[nvbug 5325284][fix] Increase Nemotron-H warmup request robustness (#4954)

tomeras91 · web-flow · commit f121f13ddfa7 · 2025-06-10T11:09:37.000+03:00
Signed-off-by: Tomer Asida &lt;57313761+tomeras91@users.noreply.github.com&gt;
diff --git a/tensorrt_llm/_torch/modules/mamba/mamba2_mixer.py b/tensorrt_llm/_torch/modules/mamba/mamba2_mixer.py
@@ -154,11 +154,6 @@ def forward(
         attn_metadata: AttentionMetadata,
     ) -> torch.Tensor:
 
-        # warm up does not prepare resources, there are two warmup requests
-        is_warmup = attn_metadata.kv_cache_manager is None or attn_metadata.request_ids == [
-            0
-        ]
-
         # calculate split size
         num_contexts = attn_metadata.num_contexts
         num_generations = attn_metadata.seq_lens.shape[0] - num_contexts
@@ -167,11 +162,18 @@ def forward(
         split_gen = sum_seq[-1] - split_ctx
         split_size = [split_ctx, split_gen]
 
-        # handle warm up request
-        if not is_warmup:
-            state_indices = attn_metadata.kv_cache_manager.get_state_indices()
-            split_indices = torch.split(state_indices,
-                                        [num_contexts, num_generations])
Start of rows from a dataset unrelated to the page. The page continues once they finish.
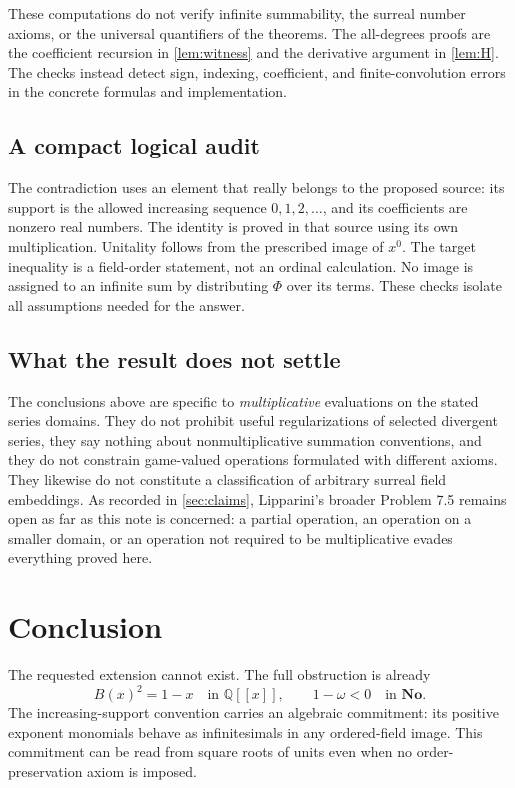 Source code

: \documentclass[11pt,letterpaper]{article}
\theoremstyle{definition}
\theoremstyle{remark}
\newcommand{\No}{\mathbf{No}}
\newcommand{\Q}{\mathbb Q}
\begin{document}
These computations do not verify infinite summability, the surreal number
axioms, or the universal quantifiers of the theorems. The all-degrees proofs
are the coefficient recursion in \cref{lem:witness} and the derivative
argument in \cref{lem:H}. The checks instead detect sign, indexing,
coefficient, and finite-convolution errors in the concrete formulas and
implementation.

\subsection{A compact logical audit}
The contradiction uses an element that really belongs to the proposed source:
its support is the allowed increasing sequence $0,1,2,\ldots$, and its
coefficients are nonzero real numbers. The identity is proved in that source
using its own multiplication. Unitality follows from the prescribed image of
$x^0$. The target inequality is a field-order statement, not an ordinal
calculation. No image is assigned to an infinite sum by distributing $\Phi$
over its terms. These checks isolate all assumptions needed for the answer.

\subsection{What the result does not settle}
The conclusions above are specific to \emph{multiplicative} evaluations on the
stated series domains. They do not prohibit useful regularizations of selected
divergent series, they say nothing about nonmultiplicative summation
conventions, and they do not constrain game-valued operations formulated with
different axioms. They likewise do not constitute a classification of
arbitrary surreal field embeddings. As recorded in \cref{sec:claims},
Lipparini's broader Problem 7.5 remains open as far as this note is concerned:
a partial operation, an operation on a smaller domain, or an operation not
required to be multiplicative evades everything proved here.

\section{Conclusion}
The requested extension cannot exist. The full obstruction is already
\[
 \boxed{\quad B(x)^2=1-x\quad\text{in }\Q[[x]],\qquad 1-\omega<0
        \quad\text{in }\No.\quad}
\]
The increasing-support convention carries an algebraic commitment: its
positive exponent monomials behave as infinitesimals in any ordered-field
image. This commitment can be read from square roots of units even when no
order-preservation axiom is imposed.
\end{document}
+        state_indices = attn_metadata.kv_cache_manager.get_state_indices()
+
+        # warm up does not prepare resources, so no relevant state indices
+        is_warmup = state_indices.numel() == 0
+        if is_warmup:
+            # in this case, assume batch takes first indices in mamba cache
+            state_indices = torch.arange(num_contexts + num_generations,
+                                         device=state_indices.device,
+                                         dtype=state_indices.dtype)
+
+        split_indices = torch.split(state_indices,
+                                    [num_contexts, num_generations])
 
         split_seq_lens = torch.split(attn_metadata.seq_lens,
                                      [num_contexts, num_generations])
@@ -200,16 +202,11 @@ def forward(
         out = []
         for req_type in batch:
 
-            if not is_warmup:
-                indices = split_indices[req_type].to(torch.device("cuda"))
-                conv_states = attn_metadata.kv_cache_manager.get_conv_states(
-                    self.layer_idx)
-                ssm_states = attn_metadata.kv_cache_manager.get_ssm_states(
-                    self.layer_idx)
-            else:
-                indices = None
-                conv_states = None
-                ssm_states = None
+            indices = split_indices[req_type].to(torch.device("cuda"))
+            conv_states = attn_metadata.kv_cache_manager.get_conv_states(
+                self.layer_idx)
+            ssm_states = attn_metadata.kv_cache_manager.get_ssm_states(
+                self.layer_idx)
 
             z, xbc, dt = torch.split(
                 split_zxbcdt[req_type],
@@ -278,8 +275,7 @@ def forward(
                 y = rearrange(y, "b l h p -> (b l) (h p)")
 
                 # copy new ssm state
-                if not is_warmup:
-                    ssm_states[indices] = current_ssm_states
+                ssm_states[indices] = current_ssm_states
 
             # decode
             else:
diff --git a/tensorrt_llm/_torch/pyexecutor/resource_manager.py b/tensorrt_llm/_torch/pyexecutor/resource_manager.py
@@ -578,7 +578,9 @@ def __init__(
         self.mamba_cache_index: Dict[int, int] = {}
 
         # mamba cache state indices
-        self.state_indices: torch.Tensor = torch.Tensor()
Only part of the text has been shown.